**Instructions to follow**
With the pictures left out, copy the records below exactly from the first line down to the line holding "std::vector<Edge> edges;", and include that line.

----- Data provided

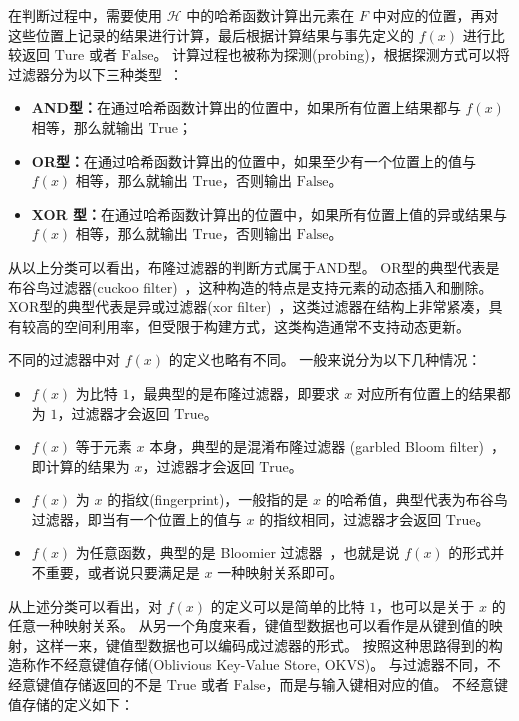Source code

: 在判断过程中，需要使用 $\mathcal{H}$ 中的哈希函数计算出元素在 $F$ 中对应的位置，再对这些位置上记录的结果进行计算，最后根据计算结果与事先定义的 $f(x)$ 进行比较返回 $\mbox{Ture}$ 或者 $\mbox{False}$。
计算过程也被称为探测(probing)，根据探测方式可以将过滤器分为以下三种类型~\cite{dillinger2021ribbon}：
\begin{itemize}
    \item \textbf{AND型：}在通过哈希函数计算出的位置中，如果所有位置上结果都与 $f(x)$ 相等，那么就输出 $\mbox{True}$；
    \item \textbf{OR型：}在通过哈希函数计算出的位置中，如果至少有一个位置上的值与 $f(x)$ 相等，那么就输出 $\mbox{True}$，否则输出 $\mbox{False}$。
    \item \textbf{XOR 型：}在通过哈希函数计算出的位置中，如果所有位置上值的异或结果与 $f(x)$ 相等，那么就输出 $\mbox{True}$，否则输出 $\mbox{False}$。
\end{itemize}
从以上分类可以看出，布隆过滤器的判断方式属于AND型。
OR型的典型代表是布谷鸟过滤器(cuckoo filter)~\cite{fan2014cuckoo}，这种构造的特点是支持元素的动态插入和删除。
XOR型的典型代表是异或过滤器(xor filter)~\cite{fan2014cuckoo}，这类过滤器在结构上非常紧凑，具有较高的空间利用率，但受限于构建方式，这类构造通常不支持动态更新。

不同的过滤器中对 $f(x)$ 的定义也略有不同。
一般来说分为以下几种情况：
\begin{itemize}
    \item $f(x)$ 为比特 $1$，最典型的是布隆过滤器，即要求 $x$ 对应所有位置上的结果都为 $1$，过滤器才会返回 $\mbox{True}$。
    \item $f(x)$ 等于元素 $x$ 本身，典型的是混淆布隆过滤器 (garbled Bloom filter)~\cite{dong2013when}，即计算的结果为 $x$，过滤器才会返回 $\mbox{True}$。
    \item $f(x)$ 为 $x$ 的指纹(fingerprint)，一般指的是 $x$ 的哈希值，典型代表为布谷鸟过滤器，即当有一个位置上的值与 $x$ 的指纹相同，过滤器才会返回 $\mbox{True}$。
    \item $f(x)$ 为任意函数，典型的是 Bloomier 过滤器~\cite{chazelle2004bloomier}，也就是说 $f(x)$ 的形式并不重要，或者说只要满足是 $x$ 一种映射关系即可。
\end{itemize}

从上述分类可以看出，对 $f(x)$ 的定义可以是简单的比特 $1$，也可以是关于 $x$ 的任意一种映射关系。
从另一个角度来看，键值型数据也可以看作是从键到值的映射，这样一来，键值型数据也可以编码成过滤器的形式。
按照这种思路得到的构造称作不经意键值存储(Oblivious Key-Value Store, OKVS)。
与过滤器不同，不经意键值存储返回的不是 $\mbox{True}$ 或者 $\mbox{False}$，而是与输入键相对应的值。
不经意键值存储的定义如下：

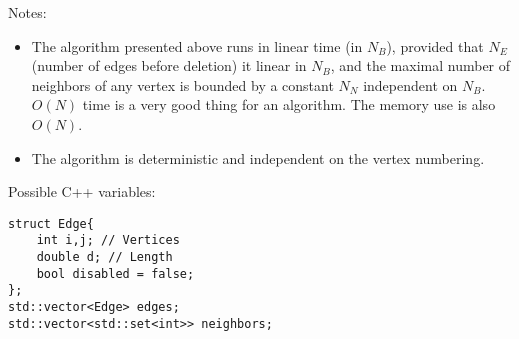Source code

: \documentclass{article}
\begin{document}
Notes:
\begin{itemize}
\item The algorithm presented above runs in linear time (in $N_B$), provided that $N_E$
(number of edges before deletion) it linear in $N_B$, and the maximal number of neighbors of any vertex
is bounded by a constant $N_N$ independent on $N_B$. $O(N)$
time is a very good thing for an algorithm. The memory use is also $O(N)$.
%
\item The algorithm is deterministic and independent on the vertex numbering.
% 
\end{itemize}

Possible C++ variables:
\begin{verbatim}
struct Edge{
    int i,j; // Vertices
    double d; // Length
    bool disabled = false;
};
std::vector<Edge> edges;
std::vector<std::set<int>> neighbors;
\end{verbatim}
\end{document}
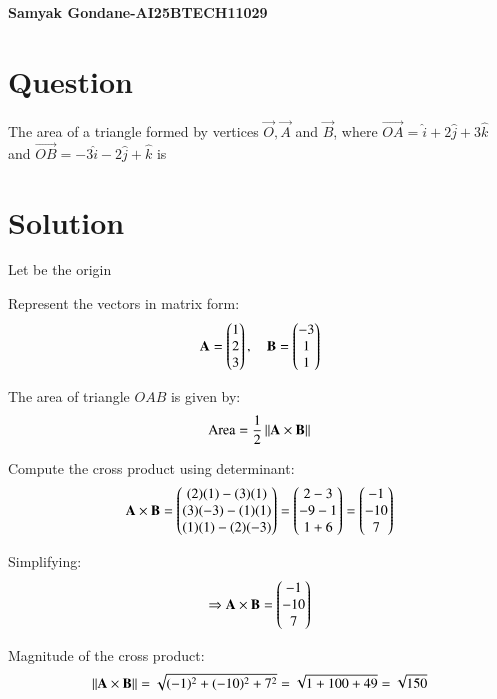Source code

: \documentclass{article}
\begin{document}
\begin{center}
\large
    \textbf{Samyak Gondane-AI25BTECH11029}
\end{center}
\date{}

\section*{Question}
The area of a triangle formed by vertices $\vec{O}, \vec{A}$ and $\vec{B}$, where $\vec{OA} = \hat{i} + 2\hat{j} + 3\hat{k}$ and $\vec{OB} = -3\hat{i} - 2\hat{j} + \hat{k}$ is


\section*{Solution}

Let  be the origin

Represent the vectors in matrix form:
\begin{align}
\mathbf{A} = \begin{pmatrix}1 \\ 2 \\ 3\end{pmatrix}, \quad
\mathbf{B} = \begin{pmatrix}-3 \\ 1 \\ 1\end{pmatrix}
\end{align}

The area of triangle $OAB$ is given by:
\begin{align}
\text{Area} = \frac{1}{2} \left\lVert\mathbf{A} \times \mathbf{B}\right\rVert
\end{align}

Compute the cross product using determinant:
\begin{align}
\mathbf{A} \times \mathbf{B} =
\begin{pmatrix}
(2)(1) - (3)(1) \\
(3)(-3) - (1)(1) \\
(1)(1) - (2)(-3)
\end{pmatrix}
=
\begin{pmatrix}
2 - 3 \\
-9 - 1 \\
1 + 6
\end{pmatrix}
=
\begin{pmatrix}
-1 \\
-10 \\
7
\end{pmatrix}
\end{align}

Simplifying:
\begin{align}
\Rightarrow \mathbf{A} \times \mathbf{B} = \begin{pmatrix}-1 \\ -10 \\ 7\end{pmatrix}
\end{align}

Magnitude of the cross product:
\begin{align}
\left\lVert\mathbf{A} \times \mathbf{B}\right\rVert = \sqrt{(-1)^2 + (-10)^2 + 7^2} = \sqrt{1 + 100 + 49} = \sqrt{150}
\end{align}
\end{document}
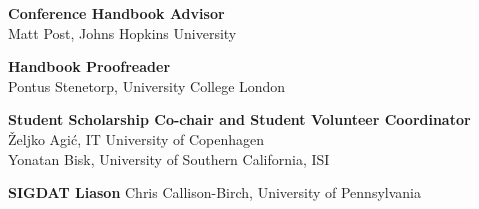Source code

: {\bf Conference Handbook Advisor}\\
Matt Post, Johns Hopkins University

{\bf Handbook Proofreader}\\
Pontus Stenetorp, University College London

{\bf Student Scholarship Co-chair and Student Volunteer Coordinator}\\
Željko Agić, IT University of Copenhagen\\
Yonatan Bisk, University of Southern California, ISI

{\bf SIGDAT Liason}
Chris Callison-Birch, University of Pennsylvania
%
%
%
%
%
%
%
%
%
%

----------

**Your solution**
Source code

: 在判断过程中，需要使用 $\mathcal{H}$ 中的哈希函数计算出元素在 $F$ 中对应的位置，再对这些位置上记录的结果进行计算，最后根据计算结果与事先定义的 $f(x)$ 进行比较返回 $\mbox{Ture}$ 或者 $\mbox{False}$。
计算过程也被称为探测(probing)，根据探测方式可以将过滤器分为以下三种类型~\cite{dillinger2021ribbon}：
\begin{itemize}
    \item \textbf{AND型：}在通过哈希函数计算出的位置中，如果所有位置上结果都与 $f(x)$ 相等，那么就输出 $\mbox{True}$；
    \item \textbf{OR型：}在通过哈希函数计算出的位置中，如果至少有一个位置上的值与 $f(x)$ 相等，那么就输出 $\mbox{True}$，否则输出 $\mbox{False}$。
    \item \textbf{XOR 型：}在通过哈希函数计算出的位置中，如果所有位置上值的异或结果与 $f(x)$ 相等，那么就输出 $\mbox{True}$，否则输出 $\mbox{False}$。
\end{itemize}
从以上分类可以看出，布隆过滤器的判断方式属于AND型。
OR型的典型代表是布谷鸟过滤器(cuckoo filter)~\cite{fan2014cuckoo}，这种构造的特点是支持元素的动态插入和删除。
XOR型的典型代表是异或过滤器(xor filter)~\cite{fan2014cuckoo}，这类过滤器在结构上非常紧凑，具有较高的空间利用率，但受限于构建方式，这类构造通常不支持动态更新。

不同的过滤器中对 $f(x)$ 的定义也略有不同。
一般来说分为以下几种情况：
\begin{itemize}
    \item $f(x)$ 为比特 $1$，最典型的是布隆过滤器，即要求 $x$ 对应所有位置上的结果都为 $1$，过滤器才会返回 $\mbox{True}$。
    \item $f(x)$ 等于元素 $x$ 本身，典型的是混淆布隆过滤器 (garbled Bloom filter)~\cite{dong2013when}，即计算的结果为 $x$，过滤器才会返回 $\mbox{True}$。
    \item $f(x)$ 为 $x$ 的指纹(fingerprint)，一般指的是 $x$ 的哈希值，典型代表为布谷鸟过滤器，即当有一个位置上的值与 $x$ 的指纹相同，过滤器才会返回 $\mbox{True}$。
    \item $f(x)$ 为任意函数，典型的是 Bloomier 过滤器~\cite{chazelle2004bloomier}，也就是说 $f(x)$ 的形式并不重要，或者说只要满足是 $x$ 一种映射关系即可。
\end{itemize}

从上述分类可以看出，对 $f(x)$ 的定义可以是简单的比特 $1$，也可以是关于 $x$ 的任意一种映射关系。
从另一个角度来看，键值型数据也可以看作是从键到值的映射，这样一来，键值型数据也可以编码成过滤器的形式。
按照这种思路得到的构造称作不经意键值存储(Oblivious Key-Value Store, OKVS)。
与过滤器不同，不经意键值存储返回的不是 $\mbox{True}$ 或者 $\mbox{False}$，而是与输入键相对应的值。
不经意键值存储的定义如下：

Source code

: \documentclass{article}
\begin{document}
Notes:
\begin{itemize}
\item The algorithm presented above runs in linear time (in $N_B$), provided that $N_E$
(number of edges before deletion) it linear in $N_B$, and the maximal number of neighbors of any vertex
is bounded by a constant $N_N$ independent on $N_B$. $O(N)$
time is a very good thing for an algorithm. The memory use is also $O(N)$.
%
\item The algorithm is deterministic and independent on the vertex numbering.
% 
\end{itemize}

Possible C++ variables:
\begin{verbatim}
struct Edge{
    int i,j; // Vertices
    double d; // Length
    bool disabled = false;
};
std::vector<Edge> edges;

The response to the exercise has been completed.